**EXERCISE DATA**
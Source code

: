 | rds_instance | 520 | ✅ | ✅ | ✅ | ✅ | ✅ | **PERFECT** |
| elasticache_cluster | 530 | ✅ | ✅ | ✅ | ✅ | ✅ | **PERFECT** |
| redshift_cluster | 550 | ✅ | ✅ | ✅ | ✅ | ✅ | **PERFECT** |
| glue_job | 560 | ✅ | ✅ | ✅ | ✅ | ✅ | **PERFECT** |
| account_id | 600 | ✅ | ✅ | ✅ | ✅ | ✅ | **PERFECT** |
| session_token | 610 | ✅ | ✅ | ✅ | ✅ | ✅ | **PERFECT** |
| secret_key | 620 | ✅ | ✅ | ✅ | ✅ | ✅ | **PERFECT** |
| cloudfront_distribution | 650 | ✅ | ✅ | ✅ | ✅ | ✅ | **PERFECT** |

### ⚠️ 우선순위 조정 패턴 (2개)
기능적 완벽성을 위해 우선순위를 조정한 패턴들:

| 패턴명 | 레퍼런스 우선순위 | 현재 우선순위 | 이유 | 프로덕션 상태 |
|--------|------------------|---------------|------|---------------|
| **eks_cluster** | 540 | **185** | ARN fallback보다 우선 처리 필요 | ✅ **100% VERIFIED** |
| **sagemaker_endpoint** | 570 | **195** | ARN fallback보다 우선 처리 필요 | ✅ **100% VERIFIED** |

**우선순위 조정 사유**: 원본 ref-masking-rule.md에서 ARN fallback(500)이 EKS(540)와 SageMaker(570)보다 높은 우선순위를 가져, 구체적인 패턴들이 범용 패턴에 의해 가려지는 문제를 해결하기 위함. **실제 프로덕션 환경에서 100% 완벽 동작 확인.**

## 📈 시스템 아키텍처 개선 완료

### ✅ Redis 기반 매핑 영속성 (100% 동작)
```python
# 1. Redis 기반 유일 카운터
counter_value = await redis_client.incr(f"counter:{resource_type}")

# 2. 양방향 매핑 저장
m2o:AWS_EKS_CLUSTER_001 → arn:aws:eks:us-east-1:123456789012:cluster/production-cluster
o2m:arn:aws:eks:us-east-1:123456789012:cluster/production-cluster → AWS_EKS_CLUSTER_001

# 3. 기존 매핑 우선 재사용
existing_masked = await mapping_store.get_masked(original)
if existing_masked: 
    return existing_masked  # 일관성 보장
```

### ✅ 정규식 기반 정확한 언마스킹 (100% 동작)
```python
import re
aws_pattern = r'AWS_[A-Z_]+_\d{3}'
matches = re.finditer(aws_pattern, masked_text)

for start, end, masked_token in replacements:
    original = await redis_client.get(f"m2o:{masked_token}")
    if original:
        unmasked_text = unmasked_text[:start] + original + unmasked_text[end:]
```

**YOUR OBJECTIVE**
Set every entry down verbatim.

**RESPONSE TO THE EXERCISE**
Source code

: | rds_instance | 520 | ✅ | ✅ | ✅ | ✅ | ✅ | **PERFECT** |
| elasticache_cluster | 530 | ✅ | ✅ | ✅ | ✅ | ✅ | **PERFECT** |
| redshift_cluster | 550 | ✅ | ✅ | ✅ | ✅ | ✅ | **PERFECT** |
| glue_job | 560 | ✅ | ✅ | ✅ | ✅ | ✅ | **PERFECT** |
| account_id | 600 | ✅ | ✅ | ✅ | ✅ | ✅ | **PERFECT** |
| session_token | 610 | ✅ | ✅ | ✅ | ✅ | ✅ | **PERFECT** |
| secret_key | 620 | ✅ | ✅ | ✅ | ✅ | ✅ | **PERFECT** |
| cloudfront_distribution | 650 | ✅ | ✅ | ✅ | ✅ | ✅ | **PERFECT** |

### ⚠️ 우선순위 조정 패턴 (2개)
기능적 완벽성을 위해 우선순위를 조정한 패턴들:

| 패턴명 | 레퍼런스 우선순위 | 현재 우선순위 | 이유 | 프로덕션 상태 |
|--------|------------------|---------------|------|---------------|
| **eks_cluster** | 540 | **185** | ARN fallback보다 우선 처리 필요 | ✅ **100% VERIFIED** |
| **sagemaker_endpoint** | 570 | **195** | ARN fallback보다 우선 처리 필요 | ✅ **100% VERIFIED** |

**우선순위 조정 사유**: 원본 ref-masking-rule.md에서 ARN fallback(500)이 EKS(540)와 SageMaker(570)보다 높은 우선순위를 가져, 구체적인 패턴들이 범용 패턴에 의해 가려지는 문제를 해결하기 위함. **실제 프로덕션 환경에서 100% 완벽 동작 확인.**

## 📈 시스템 아키텍처 개선 완료

### ✅ Redis 기반 매핑 영속성 (100% 동작)
```python
# 1. Redis 기반 유일 카운터
counter_value = await redis_client.incr(f"counter:{resource_type}")

# 2. 양방향 매핑 저장
m2o:AWS_EKS_CLUSTER_001 → arn:aws:eks:us-east-1:123456789012:cluster/production-cluster
o2m:arn:aws:eks:us-east-1:123456789012:cluster/production-cluster → AWS_EKS_CLUSTER_001

# 3. 기존 매핑 우선 재사용
existing_masked = await mapping_store.get_masked(original)
if existing_masked: 
    return existing_masked  # 일관성 보장
```

### ✅ 정규식 기반 정확한 언마스킹 (100% 동작)
```python
import re
aws_pattern = r'AWS_[A-Z_]+_\d{3}'
matches = re.finditer(aws_pattern, masked_text)

for start, end, masked_token in replacements:
    original = await redis_client.get(f"m2o:{masked_token}")
    if original:
        unmasked_text = unmasked_text[:start] + original + unmasked_text[end:]
```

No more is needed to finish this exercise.